Ils ont donc recours à l’esclavage et à l’importation de noirs africains. Ils choisissent les tribus les plus guerrières comme les Cromantis, les Mandingues ou les Ashantis qui sont tous originaires du Ghana ou du Bénin. On notera au passage que la branche maternelle de Bob Marley est issue de la tribu des Akans qui appartient aux Cromantis.
L’histoire de la Jamaïque est à cette époque ponctuée de rébellions parfois assez violentes. La dernière révolte d’esclaves se produit en 1831, peu de temps avant l’abolition de l’esclavage. Mais dans les faits, les choses ne changent guère et les Jamaïcains acceptent de moins en moins cette situation en désertant les plantations. De ce fait, les Anglais sont obligés d’avoir recours à la main d’oeuvre indienne et chinoise.
Ce sont les indiens qui introduisent dans l’île la marijuana et la gamme pentatonique majeure. Tous les ingrédients semblent donc être réunis pour favoriser l’émergence d’un courant musical qui sera caractérisé par la fusion et la mixité. Les rythmes seront ceux de l’Afrique et de la musique cubaine. Les lignes mélodiques se situeront au carrefour des gammes pentatoniques mineures et majeures. Les harmonies seront européennes. Quant à l’esprit qui l’animera, on peut parier sur un mélange de révolte, dûe à l’esclavage et de méditation, favorisée par la marijuana. Vérifions ces suppositions...
MARCUS GARVEY
Le reggae est un style musical mais aussi un mode de vie. Pour les comprendre, il est indispensable de connaitre la religion et la philosophie qui en sont les moteurs. Il s’agit bien sûr du rastafarisme dont l’initiateur est un certain Marcus Garvey.
Si l’on se réfère à un certain proverbe jamaïcain, le bonheur vient de l’ouest, les racines sont au sud, la paix soufle de l’est et le pouvoir réside au nord. De fait, les jamaïcains les plus célèbres sont nés au nord de l’île, dans la région de Saint Ann. Ceci est vrai pour Bob Marley et l’est aussi pour Marcus Mosiah Garvey, le Moïse noir qui voit le jour en 1887.
Successivement contremaitre, meneur de grève, journaliste aventurier, fondateur de l’association universelle pour le progrès noir, Marcus Garvey parcourt le monde et rencontre des africains qui lui insuflent une véritable passion pour son continent d’origine. Son journal Negro world devient rapidement une référence à Harlem et il prône un retour de la diaspora en Afrique.

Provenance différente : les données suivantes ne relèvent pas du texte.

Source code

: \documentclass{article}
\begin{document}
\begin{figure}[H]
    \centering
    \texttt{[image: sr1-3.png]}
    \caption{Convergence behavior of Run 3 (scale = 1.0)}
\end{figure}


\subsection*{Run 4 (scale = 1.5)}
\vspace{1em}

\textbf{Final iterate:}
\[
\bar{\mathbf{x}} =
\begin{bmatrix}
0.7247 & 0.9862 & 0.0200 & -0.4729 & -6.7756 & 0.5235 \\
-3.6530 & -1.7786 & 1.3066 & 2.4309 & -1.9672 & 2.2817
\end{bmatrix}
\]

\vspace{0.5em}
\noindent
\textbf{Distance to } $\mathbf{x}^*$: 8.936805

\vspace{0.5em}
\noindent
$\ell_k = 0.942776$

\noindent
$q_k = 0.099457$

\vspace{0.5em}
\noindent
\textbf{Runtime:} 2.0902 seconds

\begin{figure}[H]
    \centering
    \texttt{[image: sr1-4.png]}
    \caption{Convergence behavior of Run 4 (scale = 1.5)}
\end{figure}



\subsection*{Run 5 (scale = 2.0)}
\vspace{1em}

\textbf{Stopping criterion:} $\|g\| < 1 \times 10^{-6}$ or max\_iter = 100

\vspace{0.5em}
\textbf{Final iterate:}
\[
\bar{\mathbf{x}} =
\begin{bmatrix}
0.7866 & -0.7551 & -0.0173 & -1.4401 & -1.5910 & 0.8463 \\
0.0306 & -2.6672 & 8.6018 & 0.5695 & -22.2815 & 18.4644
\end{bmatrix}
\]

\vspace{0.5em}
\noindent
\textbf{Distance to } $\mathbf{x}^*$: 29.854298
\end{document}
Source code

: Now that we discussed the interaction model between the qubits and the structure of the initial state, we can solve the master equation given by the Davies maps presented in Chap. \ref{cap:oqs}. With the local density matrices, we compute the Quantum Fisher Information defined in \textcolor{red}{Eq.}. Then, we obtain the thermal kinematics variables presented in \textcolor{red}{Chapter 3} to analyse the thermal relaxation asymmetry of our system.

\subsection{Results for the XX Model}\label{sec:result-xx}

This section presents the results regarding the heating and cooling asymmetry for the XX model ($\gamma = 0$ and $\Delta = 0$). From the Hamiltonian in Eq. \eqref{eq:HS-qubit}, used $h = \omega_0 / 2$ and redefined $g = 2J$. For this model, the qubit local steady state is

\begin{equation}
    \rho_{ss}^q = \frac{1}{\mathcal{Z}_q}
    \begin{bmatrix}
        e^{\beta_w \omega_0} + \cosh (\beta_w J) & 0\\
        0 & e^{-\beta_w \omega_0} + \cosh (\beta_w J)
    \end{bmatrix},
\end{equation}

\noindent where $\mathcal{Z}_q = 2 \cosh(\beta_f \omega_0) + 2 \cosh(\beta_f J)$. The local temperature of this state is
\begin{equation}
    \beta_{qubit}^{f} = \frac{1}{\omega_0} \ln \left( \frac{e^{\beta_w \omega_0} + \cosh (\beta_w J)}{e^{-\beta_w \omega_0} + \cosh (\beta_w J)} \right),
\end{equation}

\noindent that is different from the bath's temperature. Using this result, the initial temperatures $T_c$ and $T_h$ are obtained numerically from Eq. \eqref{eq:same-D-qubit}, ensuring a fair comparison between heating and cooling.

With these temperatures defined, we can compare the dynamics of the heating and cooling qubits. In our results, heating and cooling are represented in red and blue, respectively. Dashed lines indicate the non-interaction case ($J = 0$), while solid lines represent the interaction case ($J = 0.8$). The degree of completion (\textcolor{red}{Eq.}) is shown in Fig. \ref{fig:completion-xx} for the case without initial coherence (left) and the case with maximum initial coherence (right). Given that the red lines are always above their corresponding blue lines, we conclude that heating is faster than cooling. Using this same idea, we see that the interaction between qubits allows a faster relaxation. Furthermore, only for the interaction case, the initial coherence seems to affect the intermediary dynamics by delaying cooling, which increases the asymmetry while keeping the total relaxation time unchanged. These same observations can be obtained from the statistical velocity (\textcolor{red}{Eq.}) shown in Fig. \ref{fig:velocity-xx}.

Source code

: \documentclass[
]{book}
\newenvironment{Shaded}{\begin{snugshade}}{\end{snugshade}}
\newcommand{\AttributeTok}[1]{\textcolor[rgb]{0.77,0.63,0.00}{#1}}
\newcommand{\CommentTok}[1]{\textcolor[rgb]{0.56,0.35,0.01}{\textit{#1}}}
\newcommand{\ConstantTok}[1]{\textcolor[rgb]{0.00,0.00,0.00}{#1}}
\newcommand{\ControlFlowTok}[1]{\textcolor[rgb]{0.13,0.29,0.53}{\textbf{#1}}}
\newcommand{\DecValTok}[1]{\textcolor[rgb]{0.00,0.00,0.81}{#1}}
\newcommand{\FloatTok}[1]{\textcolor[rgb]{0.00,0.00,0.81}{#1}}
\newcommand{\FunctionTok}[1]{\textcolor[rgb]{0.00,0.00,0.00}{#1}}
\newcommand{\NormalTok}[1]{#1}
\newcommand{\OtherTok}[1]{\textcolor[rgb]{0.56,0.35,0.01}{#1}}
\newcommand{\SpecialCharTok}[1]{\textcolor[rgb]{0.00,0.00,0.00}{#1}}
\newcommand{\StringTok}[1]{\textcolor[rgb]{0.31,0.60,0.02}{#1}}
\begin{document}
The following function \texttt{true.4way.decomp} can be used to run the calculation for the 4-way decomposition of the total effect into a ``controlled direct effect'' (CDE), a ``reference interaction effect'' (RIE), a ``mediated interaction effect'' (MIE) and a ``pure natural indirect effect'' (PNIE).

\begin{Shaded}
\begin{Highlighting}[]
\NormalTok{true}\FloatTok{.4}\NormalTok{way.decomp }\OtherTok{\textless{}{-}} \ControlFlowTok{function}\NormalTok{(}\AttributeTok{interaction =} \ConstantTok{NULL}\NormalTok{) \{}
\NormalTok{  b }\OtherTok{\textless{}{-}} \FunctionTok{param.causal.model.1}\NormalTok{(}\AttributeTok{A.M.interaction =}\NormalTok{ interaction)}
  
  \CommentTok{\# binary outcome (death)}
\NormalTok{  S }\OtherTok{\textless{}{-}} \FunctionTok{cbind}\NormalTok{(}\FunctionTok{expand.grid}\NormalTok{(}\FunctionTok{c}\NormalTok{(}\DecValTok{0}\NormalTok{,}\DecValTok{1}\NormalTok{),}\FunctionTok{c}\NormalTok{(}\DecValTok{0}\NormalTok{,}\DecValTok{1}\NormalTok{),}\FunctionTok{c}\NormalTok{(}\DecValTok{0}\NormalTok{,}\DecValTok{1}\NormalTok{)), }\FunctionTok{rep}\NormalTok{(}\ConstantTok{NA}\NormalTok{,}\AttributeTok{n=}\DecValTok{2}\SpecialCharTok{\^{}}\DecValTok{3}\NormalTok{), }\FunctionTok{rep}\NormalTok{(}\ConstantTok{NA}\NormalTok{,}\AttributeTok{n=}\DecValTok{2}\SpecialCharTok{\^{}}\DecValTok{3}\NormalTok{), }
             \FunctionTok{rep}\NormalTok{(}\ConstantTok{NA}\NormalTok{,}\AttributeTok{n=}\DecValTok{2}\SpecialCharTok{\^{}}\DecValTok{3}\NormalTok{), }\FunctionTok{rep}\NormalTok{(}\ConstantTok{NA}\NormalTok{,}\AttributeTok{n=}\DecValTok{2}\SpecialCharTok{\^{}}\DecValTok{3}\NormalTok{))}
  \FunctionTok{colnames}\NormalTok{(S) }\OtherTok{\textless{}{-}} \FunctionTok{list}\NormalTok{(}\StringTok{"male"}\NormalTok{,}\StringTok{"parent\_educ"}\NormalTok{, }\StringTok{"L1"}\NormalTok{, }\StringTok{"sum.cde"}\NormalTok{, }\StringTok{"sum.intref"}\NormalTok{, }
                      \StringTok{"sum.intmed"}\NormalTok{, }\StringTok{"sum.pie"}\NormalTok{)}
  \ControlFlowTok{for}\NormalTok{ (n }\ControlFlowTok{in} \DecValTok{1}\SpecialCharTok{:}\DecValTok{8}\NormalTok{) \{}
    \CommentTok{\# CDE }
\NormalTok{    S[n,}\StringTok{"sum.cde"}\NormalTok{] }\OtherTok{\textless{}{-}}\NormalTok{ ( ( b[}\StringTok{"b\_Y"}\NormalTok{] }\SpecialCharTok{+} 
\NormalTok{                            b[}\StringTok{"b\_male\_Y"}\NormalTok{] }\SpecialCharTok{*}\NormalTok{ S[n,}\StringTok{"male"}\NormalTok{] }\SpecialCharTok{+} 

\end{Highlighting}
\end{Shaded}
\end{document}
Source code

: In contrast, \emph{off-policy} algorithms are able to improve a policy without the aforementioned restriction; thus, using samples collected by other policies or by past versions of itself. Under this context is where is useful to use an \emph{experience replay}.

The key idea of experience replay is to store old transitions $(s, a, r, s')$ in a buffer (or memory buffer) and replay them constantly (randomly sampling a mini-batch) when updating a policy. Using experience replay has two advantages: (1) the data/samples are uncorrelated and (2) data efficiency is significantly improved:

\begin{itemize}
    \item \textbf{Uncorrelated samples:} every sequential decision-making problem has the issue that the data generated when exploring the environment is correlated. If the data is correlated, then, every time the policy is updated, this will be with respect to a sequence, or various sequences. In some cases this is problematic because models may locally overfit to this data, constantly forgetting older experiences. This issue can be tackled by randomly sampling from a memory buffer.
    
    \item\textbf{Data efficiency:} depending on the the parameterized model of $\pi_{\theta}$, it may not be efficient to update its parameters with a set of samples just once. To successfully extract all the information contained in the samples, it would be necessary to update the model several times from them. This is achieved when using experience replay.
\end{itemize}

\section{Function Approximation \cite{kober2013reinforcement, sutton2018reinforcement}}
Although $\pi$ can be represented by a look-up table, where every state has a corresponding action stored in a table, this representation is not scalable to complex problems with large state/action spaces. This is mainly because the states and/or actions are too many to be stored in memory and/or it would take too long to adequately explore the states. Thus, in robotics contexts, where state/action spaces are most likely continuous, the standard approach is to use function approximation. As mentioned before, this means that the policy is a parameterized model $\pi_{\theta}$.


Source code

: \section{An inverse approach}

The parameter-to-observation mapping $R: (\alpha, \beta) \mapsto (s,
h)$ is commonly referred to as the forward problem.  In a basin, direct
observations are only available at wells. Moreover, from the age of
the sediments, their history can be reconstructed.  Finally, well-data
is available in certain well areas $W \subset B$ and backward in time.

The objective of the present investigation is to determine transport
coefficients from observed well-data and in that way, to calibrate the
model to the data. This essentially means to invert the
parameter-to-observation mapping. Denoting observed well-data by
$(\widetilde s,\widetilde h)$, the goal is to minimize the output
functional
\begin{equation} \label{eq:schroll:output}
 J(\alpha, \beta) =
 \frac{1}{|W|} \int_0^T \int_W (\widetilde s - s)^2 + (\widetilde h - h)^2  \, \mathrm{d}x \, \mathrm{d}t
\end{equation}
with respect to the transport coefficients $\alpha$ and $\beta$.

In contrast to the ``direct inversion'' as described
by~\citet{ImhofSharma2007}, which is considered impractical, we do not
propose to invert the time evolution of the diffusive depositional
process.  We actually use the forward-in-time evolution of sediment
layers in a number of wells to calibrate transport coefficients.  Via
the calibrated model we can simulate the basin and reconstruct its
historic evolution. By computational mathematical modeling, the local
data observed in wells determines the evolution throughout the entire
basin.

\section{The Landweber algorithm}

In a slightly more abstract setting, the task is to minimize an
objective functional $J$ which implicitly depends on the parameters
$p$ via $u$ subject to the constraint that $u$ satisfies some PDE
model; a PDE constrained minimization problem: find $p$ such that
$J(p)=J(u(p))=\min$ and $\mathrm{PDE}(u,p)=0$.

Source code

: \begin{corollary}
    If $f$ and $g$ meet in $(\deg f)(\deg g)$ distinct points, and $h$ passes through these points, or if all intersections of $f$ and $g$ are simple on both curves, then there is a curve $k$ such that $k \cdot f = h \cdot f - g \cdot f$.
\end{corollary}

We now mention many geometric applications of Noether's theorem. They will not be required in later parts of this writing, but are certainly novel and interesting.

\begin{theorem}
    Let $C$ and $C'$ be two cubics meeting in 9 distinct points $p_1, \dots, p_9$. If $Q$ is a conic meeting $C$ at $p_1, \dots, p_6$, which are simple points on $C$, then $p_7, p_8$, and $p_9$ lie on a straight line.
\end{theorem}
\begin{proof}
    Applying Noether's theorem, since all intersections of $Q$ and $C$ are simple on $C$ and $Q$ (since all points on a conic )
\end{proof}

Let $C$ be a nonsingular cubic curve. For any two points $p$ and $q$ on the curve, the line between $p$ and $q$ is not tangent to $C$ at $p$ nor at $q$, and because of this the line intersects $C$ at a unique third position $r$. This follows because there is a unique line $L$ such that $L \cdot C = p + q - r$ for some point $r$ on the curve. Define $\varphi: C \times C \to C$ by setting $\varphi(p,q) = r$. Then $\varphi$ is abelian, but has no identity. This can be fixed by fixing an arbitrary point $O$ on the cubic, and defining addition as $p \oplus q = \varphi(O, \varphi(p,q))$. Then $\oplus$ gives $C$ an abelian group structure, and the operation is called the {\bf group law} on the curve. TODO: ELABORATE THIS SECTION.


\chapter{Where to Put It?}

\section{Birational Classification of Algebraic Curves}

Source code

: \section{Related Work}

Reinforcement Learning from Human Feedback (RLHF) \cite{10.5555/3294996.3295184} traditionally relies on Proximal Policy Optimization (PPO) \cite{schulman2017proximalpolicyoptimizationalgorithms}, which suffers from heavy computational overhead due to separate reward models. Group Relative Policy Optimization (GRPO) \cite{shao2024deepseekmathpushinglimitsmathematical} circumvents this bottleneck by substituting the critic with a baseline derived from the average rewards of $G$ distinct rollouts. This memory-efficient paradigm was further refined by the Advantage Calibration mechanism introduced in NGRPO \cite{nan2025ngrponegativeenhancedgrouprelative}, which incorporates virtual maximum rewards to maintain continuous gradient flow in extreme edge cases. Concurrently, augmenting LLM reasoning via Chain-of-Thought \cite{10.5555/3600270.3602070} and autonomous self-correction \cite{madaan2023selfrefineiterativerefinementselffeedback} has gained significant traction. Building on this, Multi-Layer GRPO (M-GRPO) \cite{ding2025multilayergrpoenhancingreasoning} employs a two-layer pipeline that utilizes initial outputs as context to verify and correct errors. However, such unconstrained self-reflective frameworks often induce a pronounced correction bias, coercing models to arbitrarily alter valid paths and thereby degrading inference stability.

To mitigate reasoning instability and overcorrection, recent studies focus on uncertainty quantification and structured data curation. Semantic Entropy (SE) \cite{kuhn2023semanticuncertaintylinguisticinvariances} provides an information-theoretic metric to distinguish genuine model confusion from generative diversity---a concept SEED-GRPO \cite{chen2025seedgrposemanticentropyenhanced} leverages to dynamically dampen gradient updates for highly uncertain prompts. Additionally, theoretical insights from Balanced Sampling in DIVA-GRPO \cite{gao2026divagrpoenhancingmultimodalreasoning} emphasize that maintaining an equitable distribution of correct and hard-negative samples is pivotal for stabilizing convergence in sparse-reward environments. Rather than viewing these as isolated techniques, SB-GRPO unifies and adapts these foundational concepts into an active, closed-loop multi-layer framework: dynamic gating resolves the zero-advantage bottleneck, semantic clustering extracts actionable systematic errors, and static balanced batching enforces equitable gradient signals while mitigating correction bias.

Il crée en 1920 une compagnie maritime dont les actions sont réservées aux noirs et met en service un cargo entre New York et Kingston. Avec six millions d’actionnaires, Marcus se retrouve pourtant en prison en 1922 pour fraude fiscale et on le déporte à Panama. Il rentre à Kingston et se fait prédicateur en 1927 en annonçant : « Tournez vos yeux vers l’Afrique où un roi noir sera couronné, car le jour de la délivrance est proche ». Malheureusement, Marcus Garvey meurt en 1940, avec le grand regret de n’avoir jamais foulé le sol africain. Mais il a fondé une religion, le rastafarisme, dont Bob Marley sera l’emblème à défaut d’en être le messie.
C’est à Kingston que l’on trouve la première communauté rasta, en 1940. Le rastafarisme s’inspire de l’animisme africain, du judaïsme, de l’hindouisme ou encore du protestantisme anglican. Le message est multiple et s’inspire de la bible, de la diététique brahmane ou encore de la magie vaudou africaine. Les rastas adoptent un régime sans alcool, sans sel, à base de fruits, de racines, de poissons ou de légumes. Ils ne se rasent pas et laissent leurs cheveux évoluer en toute liberté. Par contre, les rastas fument la marijuana ou ganja.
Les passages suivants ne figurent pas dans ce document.